Snapshot: Ethiopia

Return to the cradle of mankind and civilization

Getting There: You may choose to fly directly to Addis Ababa Bole International Airport from Singapore with Ethiopian Airlines.

Travel Visa: An Ethiopian eVisa is required for Singaporeans regardless of the length of stay.

Currency: SGD 100 = 2374.24 Ethiopian Birr

Language: The official language of Ethiopia is Amharic, however you’ll find people speaking Omoro, Somali, Tigrinya and basic English.



Located in the Northern region of Ethiopia, is the small history-soaked town of Lalibela. Home to incredible monolithic churches, Lalibela was declared a UNESCO World Heritage site in 1978. Legend has it, these beautiful churches were actually chiseled down from pink volcanic rock under the instruction of King Gebre Mesqel Lalibela with the aid of angels. Today, the grandeur of the monoliths have been slightly marred by a protective screen set up by UNESCO, but one – Bet Giyorgis, the church dedicated to Saint George. 

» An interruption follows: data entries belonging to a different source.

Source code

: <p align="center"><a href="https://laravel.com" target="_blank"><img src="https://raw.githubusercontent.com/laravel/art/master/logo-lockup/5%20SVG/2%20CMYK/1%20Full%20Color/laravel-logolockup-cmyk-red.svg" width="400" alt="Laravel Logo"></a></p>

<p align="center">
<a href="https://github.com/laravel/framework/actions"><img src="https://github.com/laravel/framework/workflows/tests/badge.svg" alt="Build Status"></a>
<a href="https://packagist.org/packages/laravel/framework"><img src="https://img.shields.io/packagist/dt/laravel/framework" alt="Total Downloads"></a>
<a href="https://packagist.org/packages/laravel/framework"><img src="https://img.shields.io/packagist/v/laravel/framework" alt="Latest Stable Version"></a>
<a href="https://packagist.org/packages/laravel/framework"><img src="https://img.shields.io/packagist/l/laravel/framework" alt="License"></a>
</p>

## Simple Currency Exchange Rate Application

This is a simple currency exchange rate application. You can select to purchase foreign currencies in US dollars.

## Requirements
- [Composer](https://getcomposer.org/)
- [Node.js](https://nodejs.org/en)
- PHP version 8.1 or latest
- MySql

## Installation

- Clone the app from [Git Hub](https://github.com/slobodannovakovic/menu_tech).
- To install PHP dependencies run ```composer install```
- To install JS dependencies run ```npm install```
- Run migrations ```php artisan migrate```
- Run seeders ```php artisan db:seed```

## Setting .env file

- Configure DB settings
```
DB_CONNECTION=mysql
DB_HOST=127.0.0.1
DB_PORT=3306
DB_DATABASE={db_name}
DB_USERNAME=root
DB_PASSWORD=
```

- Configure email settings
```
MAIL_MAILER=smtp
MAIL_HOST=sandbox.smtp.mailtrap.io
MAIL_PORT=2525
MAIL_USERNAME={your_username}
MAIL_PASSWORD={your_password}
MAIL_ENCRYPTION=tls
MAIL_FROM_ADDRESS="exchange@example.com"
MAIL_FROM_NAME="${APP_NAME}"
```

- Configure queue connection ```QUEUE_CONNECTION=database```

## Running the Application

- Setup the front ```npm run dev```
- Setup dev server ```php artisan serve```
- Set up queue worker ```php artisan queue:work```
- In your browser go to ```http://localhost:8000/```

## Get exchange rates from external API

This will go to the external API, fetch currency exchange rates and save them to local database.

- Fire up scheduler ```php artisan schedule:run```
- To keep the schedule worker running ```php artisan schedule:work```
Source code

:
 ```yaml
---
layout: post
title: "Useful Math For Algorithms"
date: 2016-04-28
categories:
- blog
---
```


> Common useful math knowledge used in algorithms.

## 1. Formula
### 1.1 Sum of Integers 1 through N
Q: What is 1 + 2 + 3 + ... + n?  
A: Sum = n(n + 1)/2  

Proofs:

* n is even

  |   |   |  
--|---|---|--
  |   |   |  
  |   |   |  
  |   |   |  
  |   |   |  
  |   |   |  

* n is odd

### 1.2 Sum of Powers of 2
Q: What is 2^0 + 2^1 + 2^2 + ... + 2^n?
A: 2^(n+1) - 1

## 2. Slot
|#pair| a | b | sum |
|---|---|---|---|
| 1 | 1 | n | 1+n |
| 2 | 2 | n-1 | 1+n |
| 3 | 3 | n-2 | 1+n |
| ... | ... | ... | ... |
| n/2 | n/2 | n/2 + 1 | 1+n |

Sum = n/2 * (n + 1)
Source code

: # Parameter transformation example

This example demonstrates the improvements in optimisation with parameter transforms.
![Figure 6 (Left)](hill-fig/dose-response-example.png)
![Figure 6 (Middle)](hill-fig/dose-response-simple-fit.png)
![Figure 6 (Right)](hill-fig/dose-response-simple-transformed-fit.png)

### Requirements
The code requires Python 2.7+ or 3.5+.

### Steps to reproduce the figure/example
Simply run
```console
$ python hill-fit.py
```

Simien Mountains National Park

Credit to Charles J Sharp

If you’re an animal lover, this national park is definitely one you do not want to miss. This park is home to many endemic animals such as the Ethiopian Wolf, Gelada and Walia Ibex to name a few. Besides the abundance of wildlife, as the name suggests, the park is also an amazing hiking spot. Hire a guide and trek the routes to the various camps in the escarpment, each route offering its own unique scenery.


Blue Nile Falls

Credit to Alastair Rae

Known locally as Tis Abay (meaning Great Smoke), the Blue Nile Falls is a sight to behold. The four-streamed waterfall proudly stands at 45 metres in height. Although it may not be the tallest, this natural beauty allures visitors with its spray earning it its name. Getting to the falls is all part of the adventure as you choose to either cross the first stone bridge ever built in Ethiopia that spans the gorge or ride a motorboat to the base of the majestic falls itself. 

Danakil Desert

Danger alert! Known to be one of the hottest and driest places on the planet, the temperature of Danakil Desert can reach up to 55°C in the day. The desert is also home to the Danakil Depression. The drifting apart of tectonic plates caused the area to sink about 100 metres below sea level, earning the depression its title of being the lowest place on Earth. Some researchers believe that the high concentration of sulfur from the volcanic activities nearby may risk the health of visitors.